ESG Integration

Responsible investment generally refers to ESG integration.  ESG integration is the explicit and systematic inclusion of ESG issues in investment analysis and investment decisions. This integrates all of the material factors in investment analysis and investment decisions, including environmental, social, and governance.

ESG Factors Defined

Environmental: Factors relating to a company’s interactions with the physical environment.

These include (but are not limited to) climate change; greenhouse gas emissions; biodiversity loss; deforestation; air, water or resource depletion or pollution; waste management; change in land use; and ocean acidification.

Social: Factors relating to business practices that have an impact on the rights, well-being and interests of people and communities. These include (but are not limited to) human rights; labour standards in the supply chain; child, slave and bond labour; workplace health and safety.

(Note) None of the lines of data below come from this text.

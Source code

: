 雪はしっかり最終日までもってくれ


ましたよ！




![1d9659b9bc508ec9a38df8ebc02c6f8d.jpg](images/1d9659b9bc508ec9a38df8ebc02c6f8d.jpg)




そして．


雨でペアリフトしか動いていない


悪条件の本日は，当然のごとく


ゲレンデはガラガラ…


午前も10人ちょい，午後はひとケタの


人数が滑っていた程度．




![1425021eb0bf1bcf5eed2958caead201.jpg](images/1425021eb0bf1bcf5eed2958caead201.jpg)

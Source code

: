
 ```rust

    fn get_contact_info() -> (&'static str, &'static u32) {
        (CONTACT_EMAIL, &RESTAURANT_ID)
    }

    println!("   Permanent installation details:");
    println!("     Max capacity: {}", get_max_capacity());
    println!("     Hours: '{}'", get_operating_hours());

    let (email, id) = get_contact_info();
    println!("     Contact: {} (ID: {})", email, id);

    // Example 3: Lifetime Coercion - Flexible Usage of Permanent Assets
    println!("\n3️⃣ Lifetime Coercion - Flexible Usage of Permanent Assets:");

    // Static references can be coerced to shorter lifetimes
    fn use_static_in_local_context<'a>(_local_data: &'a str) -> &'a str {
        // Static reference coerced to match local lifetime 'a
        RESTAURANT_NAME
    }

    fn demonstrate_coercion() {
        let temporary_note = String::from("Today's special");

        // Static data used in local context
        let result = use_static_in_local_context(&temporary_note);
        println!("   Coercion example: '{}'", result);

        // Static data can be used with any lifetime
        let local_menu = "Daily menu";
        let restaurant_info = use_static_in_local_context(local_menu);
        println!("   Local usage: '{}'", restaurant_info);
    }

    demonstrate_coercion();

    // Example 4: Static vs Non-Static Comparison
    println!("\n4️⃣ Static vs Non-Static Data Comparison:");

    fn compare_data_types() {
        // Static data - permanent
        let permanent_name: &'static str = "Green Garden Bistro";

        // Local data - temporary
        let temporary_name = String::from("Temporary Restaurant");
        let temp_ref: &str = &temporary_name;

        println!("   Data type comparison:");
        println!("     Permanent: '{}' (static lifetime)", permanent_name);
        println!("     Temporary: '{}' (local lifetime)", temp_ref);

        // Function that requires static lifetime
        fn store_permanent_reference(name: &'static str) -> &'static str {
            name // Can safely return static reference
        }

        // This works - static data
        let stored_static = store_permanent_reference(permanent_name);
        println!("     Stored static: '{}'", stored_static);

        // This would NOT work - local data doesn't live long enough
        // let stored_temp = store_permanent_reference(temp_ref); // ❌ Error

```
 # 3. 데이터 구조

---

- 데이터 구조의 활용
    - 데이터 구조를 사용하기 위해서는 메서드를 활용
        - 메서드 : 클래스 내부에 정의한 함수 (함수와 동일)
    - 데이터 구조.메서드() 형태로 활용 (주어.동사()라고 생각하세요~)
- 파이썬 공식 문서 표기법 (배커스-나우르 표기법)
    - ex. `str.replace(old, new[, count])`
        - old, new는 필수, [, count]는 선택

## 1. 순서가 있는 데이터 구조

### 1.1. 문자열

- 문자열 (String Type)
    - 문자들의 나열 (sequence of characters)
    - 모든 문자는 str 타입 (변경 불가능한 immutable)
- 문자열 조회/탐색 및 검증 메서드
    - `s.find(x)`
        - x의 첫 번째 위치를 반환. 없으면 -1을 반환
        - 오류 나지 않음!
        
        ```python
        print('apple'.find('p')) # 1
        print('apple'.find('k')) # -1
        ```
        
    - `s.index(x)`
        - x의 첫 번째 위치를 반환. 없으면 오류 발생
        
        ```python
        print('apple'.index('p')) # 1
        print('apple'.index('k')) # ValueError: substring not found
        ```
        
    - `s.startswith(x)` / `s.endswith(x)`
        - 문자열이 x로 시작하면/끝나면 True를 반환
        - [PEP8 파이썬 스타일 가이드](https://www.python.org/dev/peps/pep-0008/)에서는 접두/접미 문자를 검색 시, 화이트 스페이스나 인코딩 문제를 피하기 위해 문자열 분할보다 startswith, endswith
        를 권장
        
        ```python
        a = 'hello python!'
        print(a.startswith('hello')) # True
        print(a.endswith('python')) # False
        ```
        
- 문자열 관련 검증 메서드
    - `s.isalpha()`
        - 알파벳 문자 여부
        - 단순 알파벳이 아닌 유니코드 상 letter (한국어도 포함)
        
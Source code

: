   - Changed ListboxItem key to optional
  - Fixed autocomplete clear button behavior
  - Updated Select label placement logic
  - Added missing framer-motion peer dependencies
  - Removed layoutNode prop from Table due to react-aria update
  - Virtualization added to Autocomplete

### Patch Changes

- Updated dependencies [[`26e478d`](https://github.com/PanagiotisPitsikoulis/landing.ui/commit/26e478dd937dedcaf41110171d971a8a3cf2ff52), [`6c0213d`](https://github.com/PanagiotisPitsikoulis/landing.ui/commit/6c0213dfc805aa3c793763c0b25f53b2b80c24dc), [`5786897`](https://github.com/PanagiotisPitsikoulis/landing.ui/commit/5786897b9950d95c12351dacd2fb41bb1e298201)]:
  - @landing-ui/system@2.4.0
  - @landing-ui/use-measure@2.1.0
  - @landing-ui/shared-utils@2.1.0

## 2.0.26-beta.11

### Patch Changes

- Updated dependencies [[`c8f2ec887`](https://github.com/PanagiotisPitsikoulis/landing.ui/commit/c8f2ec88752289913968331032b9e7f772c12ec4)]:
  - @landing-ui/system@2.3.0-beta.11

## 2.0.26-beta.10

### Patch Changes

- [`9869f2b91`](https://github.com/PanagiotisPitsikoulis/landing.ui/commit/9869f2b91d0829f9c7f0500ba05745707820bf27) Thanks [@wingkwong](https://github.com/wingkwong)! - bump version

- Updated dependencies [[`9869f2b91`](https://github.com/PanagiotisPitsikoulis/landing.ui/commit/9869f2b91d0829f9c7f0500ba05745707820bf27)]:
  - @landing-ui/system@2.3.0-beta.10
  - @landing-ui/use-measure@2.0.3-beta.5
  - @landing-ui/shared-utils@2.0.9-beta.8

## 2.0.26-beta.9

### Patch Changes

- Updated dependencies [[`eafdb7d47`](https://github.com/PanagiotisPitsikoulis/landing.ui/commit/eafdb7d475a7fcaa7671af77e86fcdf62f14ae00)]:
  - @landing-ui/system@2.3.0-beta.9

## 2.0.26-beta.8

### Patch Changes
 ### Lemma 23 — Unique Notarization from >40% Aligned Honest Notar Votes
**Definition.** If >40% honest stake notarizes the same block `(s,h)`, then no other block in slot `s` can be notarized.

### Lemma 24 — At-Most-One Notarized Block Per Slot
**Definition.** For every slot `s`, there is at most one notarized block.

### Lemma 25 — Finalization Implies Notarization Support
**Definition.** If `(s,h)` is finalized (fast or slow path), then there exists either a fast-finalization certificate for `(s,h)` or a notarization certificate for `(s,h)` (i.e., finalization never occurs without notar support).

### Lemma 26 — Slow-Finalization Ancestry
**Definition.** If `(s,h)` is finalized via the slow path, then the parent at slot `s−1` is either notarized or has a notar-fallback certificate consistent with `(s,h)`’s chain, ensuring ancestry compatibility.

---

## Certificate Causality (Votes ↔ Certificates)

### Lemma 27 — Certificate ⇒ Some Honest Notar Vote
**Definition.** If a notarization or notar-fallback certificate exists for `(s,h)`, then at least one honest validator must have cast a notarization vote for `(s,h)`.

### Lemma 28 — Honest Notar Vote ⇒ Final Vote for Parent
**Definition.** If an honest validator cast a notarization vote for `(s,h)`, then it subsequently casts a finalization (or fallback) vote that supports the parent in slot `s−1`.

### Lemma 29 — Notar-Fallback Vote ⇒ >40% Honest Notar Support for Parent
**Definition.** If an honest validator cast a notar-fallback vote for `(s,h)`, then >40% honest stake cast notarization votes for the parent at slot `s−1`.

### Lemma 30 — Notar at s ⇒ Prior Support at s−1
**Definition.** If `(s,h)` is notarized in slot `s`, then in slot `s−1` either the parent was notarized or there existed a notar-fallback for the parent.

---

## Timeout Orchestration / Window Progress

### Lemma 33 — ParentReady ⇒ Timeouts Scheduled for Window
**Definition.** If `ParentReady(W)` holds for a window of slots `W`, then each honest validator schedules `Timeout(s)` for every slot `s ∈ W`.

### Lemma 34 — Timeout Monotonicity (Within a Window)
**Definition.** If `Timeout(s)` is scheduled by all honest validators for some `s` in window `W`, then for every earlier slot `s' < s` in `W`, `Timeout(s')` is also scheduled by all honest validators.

Governance: Factors relating to the governance of a company. These include (but are not limited to) board structure, composition, size, diversity, skills and independence; executive pay; shareholder rights; stakeholder interactions; transparency; business ethics; bribery and corruption; internal controls; and conflicts of interest.

It means that leading practitioners are:

  • analysing financial information and ESG information;
  • identifying material financial factors and ESG factors;
  • assessing the potential impact of material financial factors and ESG factors on economic, country, sector, and company performance; and
  • making investment decisions that include considerations of all material factors, including ESG factors.

Responsible investing is not socially responsible investing which generally refers to process that attempts to avoid investments in certain stocks or industries through negative screening to defined ethical guidelines.